Jacob looked at the pain in her eyes. He was so tired of saying no that he decided to relent, just this once.

“Can you keep it with you?” he asked. “Okay, then. In your possession at all times.”

She clutched the uniform to her chest and put a dry, cold hand against his cheek. “Bless you, Brother Jacob.”

Once he’d bent the rules, it was hard not to do it again. He let two brothers keep their orange tabby, a girl carry her dolls but not their play baby carriage, and a woman bring her father’s diaries, since they were small enough to tuck under her arm. But he forced several other people to get rid of beloved keepsakes. The worst was a grandfather clock wrapped in plastic and carted out on a hand truck. Jacob owned its twin, a majestic clock that sat in the front room back home, carried across the plains by Great-great-grandmother Cowley, and he guessed that this clock had a similar history. He sent it back inside with its anguished owner, promising her that they would return for it later, if they could.

David came over from where he and Officer Trost were propping a plastic tarp over the truck beds to keep the refugees dry during the trip. “This is awful.” He lowered his voice. “They’ll never see this stuff again. You know that, don’t you?”

“Two hundred pounds of furniture equals one woman and two small children,” Jacob said. “Which would you rather leave behind?”

“I can do the math,” David said, his voice on edge. “It sucks, that’s all.”

“I know.”

“So let me get this straight. We’re dumping them in Vegas without so much as a change of clothing? And then we’re loading up our trucks with a bunch of crap, and leaving the people behind?”

“That
crap
is medical supplies, tools, pedal-operated sewing machines, a loom, some saddles, and a bunch of other useful stuff.
Oh, and silver coins,” Jacob added in a low voice. “The kind of crap that’s going to keep us alive.”

“I know that.
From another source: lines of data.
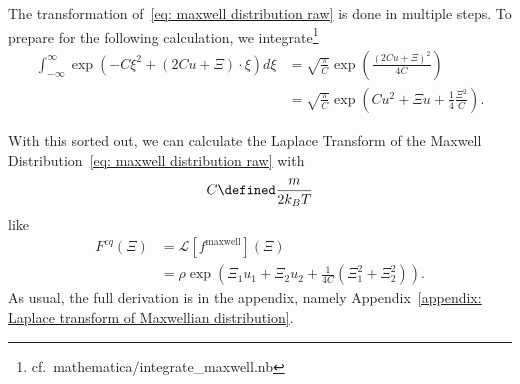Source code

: The transformation of~\eqref{eq: maxwell distribution raw} is done in multiple steps.
To prepare for the following calculation, we integrate\footnote{cf.\ mathematica/integrate\_maxwell.nb}
\begin{equation}
  \label{eq:integrate exponential sage}
  \begin{aligned}
    \int_{-\infty}^{\infty} \exp \left(-C \xi^2 + (2Cu + \Xi)\cdot\xi \right) d\xi
    & = \sqrt{\frac{\pi}{C}}\exp \left( \frac{{(2Cu + \Xi)}^2}{4C}\right)
    \\
    & = \sqrt{\frac{\pi}{C}}\exp \left(Cu^2 + \Xi u + \frac{1}{4} \frac{\Xi^2}{C}\right)
    .
  \end{aligned}
\end{equation}

With this sorted out, we can calculate the Laplace Transform of the Maxwell Distribution~\eqref{eq: maxwell distribution raw} with
\begin{equation}
  C \defined \frac{m}{2 k_B T}
\end{equation}
like
\begin{equation}
  \label{eq: laplace of maxwell}
  \begin{aligned}
    F^{eq}(\Xi) & = \mathcal{L}[f^{\text{maxwell}}](\Xi)
    \\& = \rho
      \exp \left( \Xi_1 u_1 + \Xi_2 u_2 + \frac{1}{4C}\left(\Xi_1^2 + \Xi_2^2 \right)\right).
  \end{aligned}
\end{equation}
As usual, the full derivation is in the appendix, namely Appendix~\ref{appendix: Laplace transform of Maxwellian distribution}.
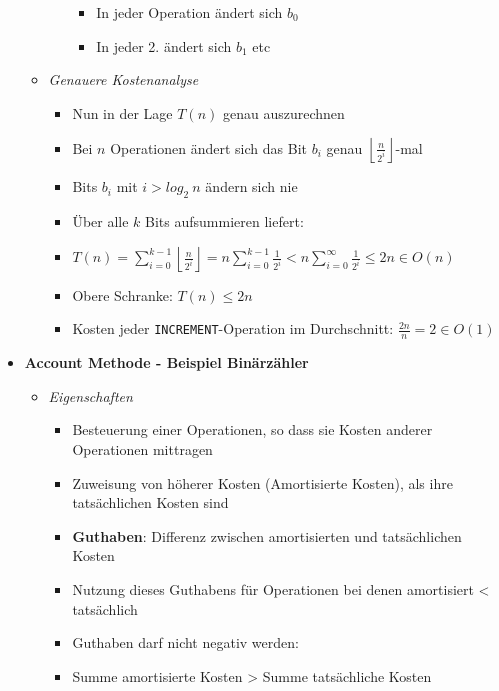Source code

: \begin{itemize}
\begin{itemize}
\begin{itemize}
\begin{minipage}{0.5\textwidth}
\begin{itemize}
                                    \item In jeder Operation ändert sich $b_0$
                                    \item In jeder 2. ändert sich $b_1$ etc
                                \end{itemize}
                            \end{minipage}
                    \end{itemize}
                \item \textit{Genauere Kostenanalyse}
                    \begin{itemize}
                        \item Nun in der Lage $T(n)$ genau auszurechnen
                        \item Bei $n$ Operationen ändert sich das Bit $b_i$ genau $\left \lfloor \frac{n}{2^i} \right \rfloor$-mal
                        \item Bits $b_i$ mit $i > log_2~n$ ändern sich nie
                        \item Über alle $k$ Bits aufsummieren liefert: 
                        \item[] $T(n)= \sum^{k-1}_{i=0} \left \lfloor \frac{n}{2^i} \right \rfloor = n \sum^{k-1}_{i=0} \frac{1}{2^i} 
                                < n \sum^{\infty}_{i=0} \frac{1}{2^i} \leq 2n \in O(n)$
                        \item Obere Schranke: $T(n) \leq 2n$
                        \item Kosten jeder \texttt{INCREMENT}-Operation im Durchschnitt: $\frac{2n}{n} = 2 \in O(1)$
                                
                    \end{itemize}
            \end{itemize}

\pagebreak

        \item \textbf{Account Methode - Beispiel Binärzähler}
            \begin{itemize}
                \item \textit{Eigenschaften}
                    \begin{itemize}
                        \item Besteuerung einer Operationen, so dass sie Kosten anderer Operationen mittragen
                        \item Zuweisung von höherer Kosten (Amortisierte Kosten), als ihre tatsächlichen Kosten sind
                        \item \textbf{Guthaben}: Differenz zwischen amortisierten und tatsächlichen Kosten
                        \item Nutzung dieses Guthabens für Operationen bei denen amortisiert < tatsächlich
                        \item Guthaben darf nicht negativ werden:
                        \item[] Summe amortisierte Kosten > Summe tatsächliche Kosten
                    \end{itemize}


\end{itemize}
\end{itemize}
It’s just—”

“And we’re not
dumping
anyone,” Jacob said. “A caravan of refugee buses leaves every day from Las Vegas on its way up the freeway to the Green River camps. It stops in Cedar City. They’ll be safe in Cedar City until we can figure out how to get them over the mountains to Blister Creek.”

“You sure they’ll take them in Cedar City?”

“We’ll have a phone in Vegas. Trost is chief of police—he’ll call headquarters and make it happen.”

“Speaking of phones,” David said, “Krantz’s sat phone keeps ringing.”

“It is? The system was down all day.”

“It’s up now. I tried to answer, but both times got there too late. There’s a number, but it doesn’t say who it was.”

“Bring me the phone,” Jacob said.

David left for the Ford 250 parked on the other side of the street, where Krantz kept his personal gear.

Alfred Christianson came down the porch with his children. He had three daughters and two sons, ranging in age from two to ten. The youngest wrapped her arms around her father’s neck and buried her sleepy head while he covered her with a blanket. The others, each wrapped in a blanket, held hands and huddled close to their father, who used his free arm to herd them gently down the stairs like a flock of woolly lambs.